Plain-text document sources

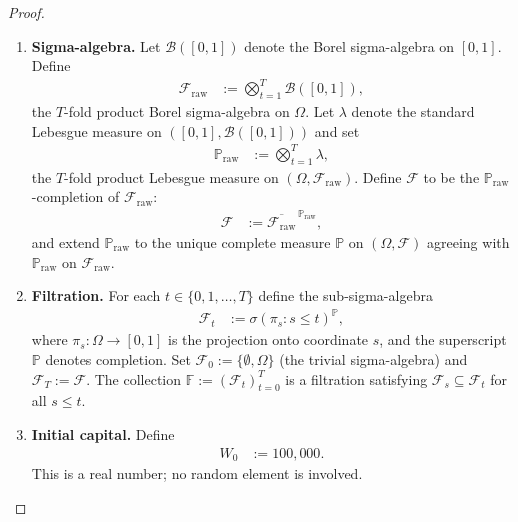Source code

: \documentclass[12pt,openany]{book}
\newcommand{\calF}{\mathcal{F}}
\newcommand{\Prob}{\mathbb{P}}
\numberwithin{equation}{chapter}
\theoremstyle{plain}
\theoremstyle{definition}
\theoremstyle{remark}
\numberwithin{equation}{chapter}
\theoremstyle{plain}
\begin{document}
\begin{proof}
\begin{enumerate}[label=\textbf{Phase~\Roman*.}]
\begin{enumerate}[label=\textbf{Step~1.\arabic*.}]
  \item \textbf{Sigma-algebra.}
        Let $\mathcal{B}([0,1])$ denote the Borel sigma-algebra on
        $[0,1]$.  Define
        \begin{align}
          \calF_{\mathrm{raw}}
            &:= \bigotimes_{t=1}^{T} \mathcal{B}([0,1]),
          \label{eq:cons-fraw}
        \end{align}
        the $T$-fold product Borel sigma-algebra on $\Omega$.
        Let $\lambda$ denote the standard Lebesgue measure on
        $([0,1], \mathcal{B}([0,1]))$ and set
        \begin{align}
          \Prob_{\mathrm{raw}}
            &:= \bigotimes_{t=1}^{T} \lambda,
          \label{eq:cons-probraw}
        \end{align}
        the $T$-fold product Lebesgue measure on
        $(\Omega, \calF_{\mathrm{raw}})$.
        Define $\calF$ to be the $\Prob_{\mathrm{raw}}$-completion
        of $\calF_{\mathrm{raw}}$:
        \begin{align}
          \calF
            &:= \overline{\calF_{\mathrm{raw}}}^{\,\Prob_{\mathrm{raw}}},
          \label{eq:cons-f}
        \end{align}
        and extend $\Prob_{\mathrm{raw}}$ to the unique complete
        measure $\Prob$ on $(\Omega, \calF)$ agreeing with
        $\Prob_{\mathrm{raw}}$ on $\calF_{\mathrm{raw}}$.

  \item \textbf{Filtration.}
        For each $t \in \{0, 1, \ldots, T\}$ define the
        sub-sigma-algebra
        \begin{align}
          \calF_t
            &:= \sigma\!\left(
                  \pi_s : s \leq t
                \right)^{\Prob},
          \label{eq:cons-filtration}
        \end{align}
        where $\pi_s : \Omega \to [0,1]$ is the projection onto
        coordinate $s$, and the superscript $\Prob$ denotes
        completion.  Set $\calF_0 := \{\emptyset, \Omega\}$ (the
        trivial sigma-algebra) and $\calF_T := \calF$.  The
        collection $\mathbb{F} := (\calF_t)_{t=0}^{T}$ is a
        filtration satisfying $\calF_s \subseteq \calF_t$ for all
        $s \leq t$.

  \item \textbf{Initial capital.}
        Define
        \begin{align}
          W_0 &:= 100{,}000.
          \label{eq:cons-w0}
        \end{align}
        This is a real number; no random element is involved.


\end{enumerate}
\end{enumerate}
\end{proof}
\end{document}
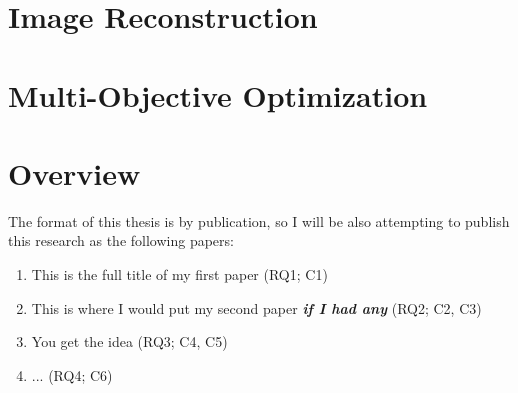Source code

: \section{Image Reconstruction} \label{sec:back}

\section{Multi-Objective Optimization} \label{sec:back}

\section{Overview} \label{sec:thes}
The format of this thesis is by publication, so I will be also attempting to publish this research as the following papers:
\begin{enumerate}[start=1,label={P\arabic*:},wide = 0pt, leftmargin = 3em]
	\item This is the full title of my first paper (RQ1; C1)
	\item This is where I would put my second paper \textit{\textbf{if I had any}} (RQ2; C2, C3)
	\item You get the idea (RQ3; C4, C5)
	\item ... (RQ4; C6)
\end{enumerate}

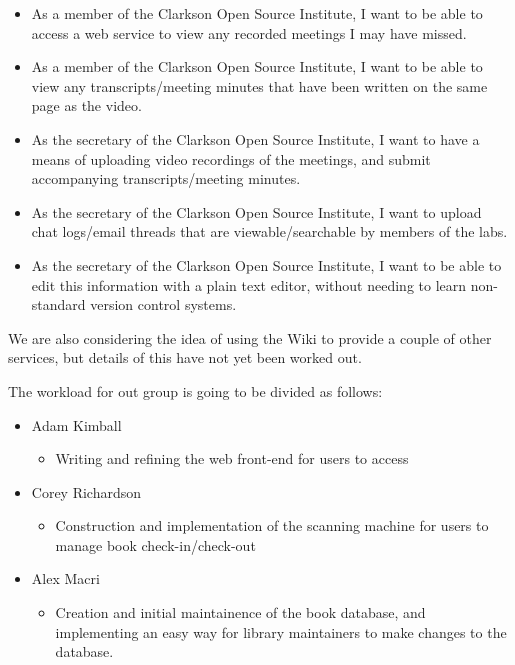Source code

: \documentclass[a4paper, 10pt, oneside, draft]{article}
\begin{document}
\begin{itemize}
	\item As a member of the Clarkson Open Source Institute, I want to be able to access a web service to view any recorded meetings I may have missed.
	\item As a member of the Clarkson Open Source Institute, I want to be able to view any transcripts/meeting minutes that have been written on the same page as the video.
	\item As the secretary of the Clarkson Open Source Institute, I want to have a means of uploading video recordings of the meetings, and submit accompanying transcripts/meeting minutes.
	\item As the secretary of the Clarkson Open Source Institute, I want to upload chat logs/email threads that are viewable/searchable by members of the labs.
	\item As the secretary of the Clarkson Open Source Institute, I want to be able to edit this information with a plain text editor, without needing to learn non-standard version control systems.
\end{itemize}

We are also considering the idea of using the Wiki to provide a couple of other services, but details of this have not yet been worked out.

The workload for out group is going to be divided as follows:

\begin{itemize}
	\item Adam Kimball
		\begin{itemize}
 			\item Writing and refining the web front-end for users to access
		\end{itemize}
	\item Corey Richardson
		\begin{itemize}
			\item Construction and implementation of the scanning machine for users to manage
				book check-in/check-out
		\end{itemize}
	\item Alex Macri
		\begin{itemize}
			\item Creation and initial maintainence of the book database, and implementing
				an easy way for library maintainers to make changes to the database.
		\end{itemize}
\end{itemize}
\end{document}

*REQUIREMENT*. Without the pictures, reproduce every entry exactly as written.

*RESPONSE*.
Source code

: \documentclass[12pt,openany]{book}
\newcommand{\calF}{\mathcal{F}}
\newcommand{\Prob}{\mathbb{P}}
\numberwithin{equation}{chapter}
\theoremstyle{plain}
\theoremstyle{definition}
\theoremstyle{remark}
\numberwithin{equation}{chapter}
\theoremstyle{plain}
\begin{document}
\begin{proof}
\begin{enumerate}[label=\textbf{Phase~\Roman*.}]
\begin{enumerate}[label=\textbf{Step~1.\arabic*.}]
  \item \textbf{Sigma-algebra.}
        Let $\mathcal{B}([0,1])$ denote the Borel sigma-algebra on
        $[0,1]$.  Define
        \begin{align}
          \calF_{\mathrm{raw}}
            &:= \bigotimes_{t=1}^{T} \mathcal{B}([0,1]),
          \label{eq:cons-fraw}
        \end{align}
        the $T$-fold product Borel sigma-algebra on $\Omega$.
        Let $\lambda$ denote the standard Lebesgue measure on
        $([0,1], \mathcal{B}([0,1]))$ and set
        \begin{align}
          \Prob_{\mathrm{raw}}
            &:= \bigotimes_{t=1}^{T} \lambda,
          \label{eq:cons-probraw}
        \end{align}
        the $T$-fold product Lebesgue measure on
        $(\Omega, \calF_{\mathrm{raw}})$.
        Define $\calF$ to be the $\Prob_{\mathrm{raw}}$-completion
        of $\calF_{\mathrm{raw}}$:
        \begin{align}
          \calF
            &:= \overline{\calF_{\mathrm{raw}}}^{\,\Prob_{\mathrm{raw}}},
          \label{eq:cons-f}
        \end{align}
        and extend $\Prob_{\mathrm{raw}}$ to the unique complete
        measure $\Prob$ on $(\Omega, \calF)$ agreeing with
        $\Prob_{\mathrm{raw}}$ on $\calF_{\mathrm{raw}}$.

  \item \textbf{Filtration.}
        For each $t \in \{0, 1, \ldots, T\}$ define the
        sub-sigma-algebra
        \begin{align}
          \calF_t
            &:= \sigma\!\left(
                  \pi_s : s \leq t
                \right)^{\Prob},
          \label{eq:cons-filtration}
        \end{align}
        where $\pi_s : \Omega \to [0,1]$ is the projection onto
        coordinate $s$, and the superscript $\Prob$ denotes
        completion.  Set $\calF_0 := \{\emptyset, \Omega\}$ (the
        trivial sigma-algebra) and $\calF_T := \calF$.  The
        collection $\mathbb{F} := (\calF_t)_{t=0}^{T}$ is a
        filtration satisfying $\calF_s \subseteq \calF_t$ for all
        $s \leq t$.

  \item \textbf{Initial capital.}
        Define
        \begin{align}
          W_0 &:= 100{,}000.
          \label{eq:cons-w0}
        \end{align}
        This is a real number; no random element is involved.


\end{enumerate}
\end{enumerate}
\end{proof}
\end{document}
Source code

: \section{Image Reconstruction} \label{sec:back}

\section{Multi-Objective Optimization} \label{sec:back}

\section{Overview} \label{sec:thes}
The format of this thesis is by publication, so I will be also attempting to publish this research as the following papers:
\begin{enumerate}[start=1,label={P\arabic*:},wide = 0pt, leftmargin = 3em]
	\item This is the full title of my first paper (RQ1; C1)
	\item This is where I would put my second paper \textit{\textbf{if I had any}} (RQ2; C2, C3)
	\item You get the idea (RQ3; C4, C5)
	\item ... (RQ4; C6)
\end{enumerate}

Source code

: \documentclass[a4paper, 10pt, oneside, draft]{article}
\begin{document}
\begin{itemize}
	\item As a member of the Clarkson Open Source Institute, I want to be able to access a web service to view any recorded meetings I may have missed.
	\item As a member of the Clarkson Open Source Institute, I want to be able to view any transcripts/meeting minutes that have been written on the same page as the video.
	\item As the secretary of the Clarkson Open Source Institute, I want to have a means of uploading video recordings of the meetings, and submit accompanying transcripts/meeting minutes.
	\item As the secretary of the Clarkson Open Source Institute, I want to upload chat logs/email threads that are viewable/searchable by members of the labs.
	\item As the secretary of the Clarkson Open Source Institute, I want to be able to edit this information with a plain text editor, without needing to learn non-standard version control systems.
\end{itemize}

We are also considering the idea of using the Wiki to provide a couple of other services, but details of this have not yet been worked out.

The workload for out group is going to be divided as follows:

\begin{itemize}
	\item Adam Kimball
		\begin{itemize}
 			\item Writing and refining the web front-end for users to access
		\end{itemize}
	\item Corey Richardson
		\begin{itemize}
			\item Construction and implementation of the scanning machine for users to manage
				book check-in/check-out
		\end{itemize}
	\item Alex Macri
		\begin{itemize}
			\item Creation and initial maintainence of the book database, and implementing
				an easy way for library maintainers to make changes to the database.
		\end{itemize}
\end{itemize}
\end{document}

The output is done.